*WHAT YOU ARE ASKED TO DO*:
Here are the records. Print them all exactly.

Stored records:
[Start of section]

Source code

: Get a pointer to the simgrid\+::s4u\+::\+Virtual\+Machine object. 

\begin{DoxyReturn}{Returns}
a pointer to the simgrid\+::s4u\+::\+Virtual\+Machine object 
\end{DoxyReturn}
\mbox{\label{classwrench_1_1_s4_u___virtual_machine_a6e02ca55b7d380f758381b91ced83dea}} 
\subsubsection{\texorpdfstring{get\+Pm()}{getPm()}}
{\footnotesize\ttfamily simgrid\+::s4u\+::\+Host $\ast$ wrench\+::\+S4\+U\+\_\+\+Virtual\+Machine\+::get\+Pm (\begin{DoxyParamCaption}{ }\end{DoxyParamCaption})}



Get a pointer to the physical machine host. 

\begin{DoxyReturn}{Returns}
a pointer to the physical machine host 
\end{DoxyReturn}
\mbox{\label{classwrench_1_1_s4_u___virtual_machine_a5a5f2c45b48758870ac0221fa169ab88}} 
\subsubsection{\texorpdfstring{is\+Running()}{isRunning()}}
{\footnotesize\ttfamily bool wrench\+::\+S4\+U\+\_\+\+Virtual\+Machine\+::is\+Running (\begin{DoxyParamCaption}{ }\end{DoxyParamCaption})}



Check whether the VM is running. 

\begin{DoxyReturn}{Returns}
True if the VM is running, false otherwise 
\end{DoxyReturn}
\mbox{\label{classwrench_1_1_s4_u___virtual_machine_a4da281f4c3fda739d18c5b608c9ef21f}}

[End of section]

*RESPONSE FOR THIS EXERCISE*:
Source code

: Get a pointer to the simgrid\+::s4u\+::\+Virtual\+Machine object. 

\begin{DoxyReturn}{Returns}
a pointer to the simgrid\+::s4u\+::\+Virtual\+Machine object 
\end{DoxyReturn}
\mbox{\label{classwrench_1_1_s4_u___virtual_machine_a6e02ca55b7d380f758381b91ced83dea}} 
\subsubsection{\texorpdfstring{get\+Pm()}{getPm()}}
{\footnotesize\ttfamily simgrid\+::s4u\+::\+Host $\ast$ wrench\+::\+S4\+U\+\_\+\+Virtual\+Machine\+::get\+Pm (\begin{DoxyParamCaption}{ }\end{DoxyParamCaption})}



Get a pointer to the physical machine host. 

\begin{DoxyReturn}{Returns}
a pointer to the physical machine host 
\end{DoxyReturn}
\mbox{\label{classwrench_1_1_s4_u___virtual_machine_a5a5f2c45b48758870ac0221fa169ab88}} 
\subsubsection{\texorpdfstring{is\+Running()}{isRunning()}}
{\footnotesize\ttfamily bool wrench\+::\+S4\+U\+\_\+\+Virtual\+Machine\+::is\+Running (\begin{DoxyParamCaption}{ }\end{DoxyParamCaption})}



Check whether the VM is running. 

\begin{DoxyReturn}{Returns}
True if the VM is running, false otherwise 
\end{DoxyReturn}
\mbox{\label{classwrench_1_1_s4_u___virtual_machine_a4da281f4c3fda739d18c5b608c9ef21f}}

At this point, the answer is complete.